_GOAL OF THE EXERCISE:_ Copy every line from the data below in which the string "Завдання" can be found.

Saved data entries:
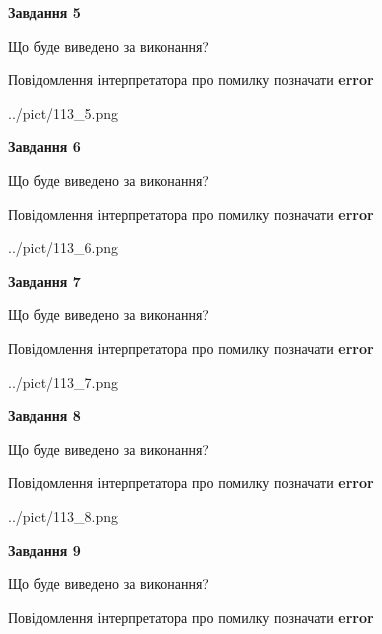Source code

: \documentclass[11pt, ukrainian]{article}
\begin{document}
{\begin {large}
{\begin {center}\textbf{Завдання 5}\end {center}}\par
Що буде виведено за виконання? \par
Повідомлення інтерпретатора про помилку позначати \textbf{error}

\begin{center}
	{../pict/113_5.png}
\end{center}
\newpage

{\begin {center}\textbf{Завдання 6}\end {center}}\par
Що буде виведено за виконання? \par
Повідомлення інтерпретатора про помилку позначати \textbf{error}

\begin{center}
	{../pict/113_6.png}
\end{center}
\newpage

{\begin {center}\textbf{Завдання 7}\end {center}}\par
Що буде виведено за виконання? \par
Повідомлення інтерпретатора про помилку позначати \textbf{error}

\begin{center}
	{../pict/113_7.png}
\end{center}
\newpage

{\begin {center}\textbf{Завдання 8}\end {center}}\par
Що буде виведено за виконання? \par
Повідомлення інтерпретатора про помилку позначати \textbf{error}

\begin{center}
	{../pict/113_8.png}
\end{center}
\newpage

{\begin {center}\textbf{Завдання 9}\end {center}}\par
Що буде виведено за виконання? \par
Повідомлення інтерпретатора про помилку позначати \textbf{error}


\end{large}}
\end{document}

_REPLY TO THE TASK:_
{\begin {center}\textbf{Завдання 5}\end {center}}\par
{\begin {center}\textbf{Завдання 6}\end {center}}\par
{\begin {center}\textbf{Завдання 7}\end {center}}\par
{\begin {center}\textbf{Завдання 8}\end {center}}\par
{\begin {center}\textbf{Завдання 9}\end {center}}\par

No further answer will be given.